What Books Will Spark Conversation With Strangers?S

Someone queried the Paris Review, "Can you recommend any books that will make interesting people approach me if I read them on the subway?" We certainly can.

The writer's intentions were pure: she continued, "During A Moveable Feast, people came up and quoted entire passages verbatim, and it really enhanced the reading experience." While this sounds potentially problematic during the morning commute, we see where she's coming from...and especially after seeing how often book titles figure in Missed Connections, it's hard not to wonder, sometimes, exactly what could function as an ice-breaker.

Of course, like many of these things, there's an element of mystery. Chances are if you don't want anyone to talk to you, that's exactly when somebody will want to delve into Pynchon's use of the indirect. Similarly, if someone wants to approach you, they'll find a pretext - even if you're just reading The Girl With the Dragon Tattoo like everyone else on the bus. ("Is that a textbook?" was someone's lame opener on the D.C. Metro - and I was paging through Goodnight Moon.) But if you want to hedge your bets, be it for love, "networking" or what have you ("what have you" in this case means conning someone, probably), here's what TPR suggested:

The trick is to choose books that have cult followings, and so create a sense of secret fellowship-but that large numbers of your fellow-riders have actually read. That's why it depends somewhat on your subway line. As Philip Roth is to the Seventh Avenue trains, so Jonathan Lethem is to the F. For the Q I might carry either story collection of Edward P. Jones (impress your new friend by pointing out that the two collections are linked, story by story) or anything by Lipsyte or Shteyngart. (Each of whom is also beloved on the L.)

Lorin Stein, TPR's editor, adds that "I will instantly take a friendly interest in anyone I see reading Ta-Nehisi Coates's memoir The Beautiful Struggle, Norman Rush's Mortals, IJ, anything by Adam Phillips, or the essays of Charles Lamb." So, aspiring writers, NB.
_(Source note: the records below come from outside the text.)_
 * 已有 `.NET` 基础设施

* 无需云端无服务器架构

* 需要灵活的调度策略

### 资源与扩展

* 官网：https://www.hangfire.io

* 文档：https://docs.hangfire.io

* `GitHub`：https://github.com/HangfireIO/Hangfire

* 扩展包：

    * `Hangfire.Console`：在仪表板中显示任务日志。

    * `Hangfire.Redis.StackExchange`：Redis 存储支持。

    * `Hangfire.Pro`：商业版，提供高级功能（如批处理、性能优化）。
To this sage advice, we'd add the following specific suggestions:

  • The Sea Wolf, Jack London. 3 different dudes struck up conversations with my friend while he was reading this. Men love Jack London, it's simple fact.
  • Pictures From An Institution, Randall Jarrell. Meets all the stated criteria above, plus is just a good, endlessly quotable read.
  • A Rebours (Against Nature), Joris-Karl Huysmans. On the one hand, you may not want to talk to anyone who get excited about this classic, because they're frequently tiresome and go in for affectations like wearing monacles and owning absinthe spoons. On the other hand, this is how my friend got her camelback couch, so.
  • Cookbooks in general, with a special emphasis on Italian. For pure conversation-starting, you can't beat it. Some will be confused, others intrigued, and many will have opinions. Approachable and unifying, like food itself. (Any technology manual will attract the attention of specialists.)
  • Betsy-Tacy, Maud-Hart Lovelace. Carry any of this series only if you want to be approached by me and talked at very intensely until you pretend to have reached your stop, at which point I may follow you, droning on about Deep Valley High, Joe Willard and the Violent Study Club.
  • Of course, many of us just want to read in peace, without the tyranny of Cover Spy or the threat of an impromptu book-group. And for you, technology has obliged in the form of the Kindle - and literature in the form of The Fountainhead.